** WHAT YOU NEED TO DO **
In the records below, some lines hold the word "meta". Copy each of those lines.

** DATA SHOWN **
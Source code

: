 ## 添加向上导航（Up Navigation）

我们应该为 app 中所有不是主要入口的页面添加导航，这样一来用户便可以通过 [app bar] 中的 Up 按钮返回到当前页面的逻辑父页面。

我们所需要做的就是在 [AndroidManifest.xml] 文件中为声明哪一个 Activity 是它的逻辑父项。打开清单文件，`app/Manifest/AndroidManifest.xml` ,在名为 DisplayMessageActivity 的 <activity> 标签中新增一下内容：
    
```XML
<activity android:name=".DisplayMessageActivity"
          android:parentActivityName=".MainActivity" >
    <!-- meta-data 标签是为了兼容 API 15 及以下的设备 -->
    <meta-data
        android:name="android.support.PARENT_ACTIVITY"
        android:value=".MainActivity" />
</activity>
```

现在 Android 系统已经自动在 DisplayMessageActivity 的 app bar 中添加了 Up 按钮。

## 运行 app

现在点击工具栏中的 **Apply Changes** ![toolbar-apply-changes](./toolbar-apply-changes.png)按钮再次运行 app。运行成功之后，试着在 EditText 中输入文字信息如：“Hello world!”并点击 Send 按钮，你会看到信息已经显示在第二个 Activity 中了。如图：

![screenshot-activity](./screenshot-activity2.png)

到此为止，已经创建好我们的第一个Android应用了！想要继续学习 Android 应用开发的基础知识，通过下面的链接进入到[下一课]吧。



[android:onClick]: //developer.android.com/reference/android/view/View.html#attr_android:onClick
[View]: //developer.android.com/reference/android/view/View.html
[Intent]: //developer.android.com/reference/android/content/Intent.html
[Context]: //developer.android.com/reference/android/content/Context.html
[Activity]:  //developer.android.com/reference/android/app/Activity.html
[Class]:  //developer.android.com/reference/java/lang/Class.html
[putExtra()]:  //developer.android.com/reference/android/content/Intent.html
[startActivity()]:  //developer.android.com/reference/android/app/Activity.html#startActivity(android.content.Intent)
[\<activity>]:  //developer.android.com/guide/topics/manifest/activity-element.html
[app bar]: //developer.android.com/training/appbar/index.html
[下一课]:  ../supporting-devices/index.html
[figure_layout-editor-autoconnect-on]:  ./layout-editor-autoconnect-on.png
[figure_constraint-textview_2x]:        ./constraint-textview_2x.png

** EXERCISE ANSWER **
    <!-- meta-data 标签是为了兼容 API 15 及以下的设备 -->
    <meta-data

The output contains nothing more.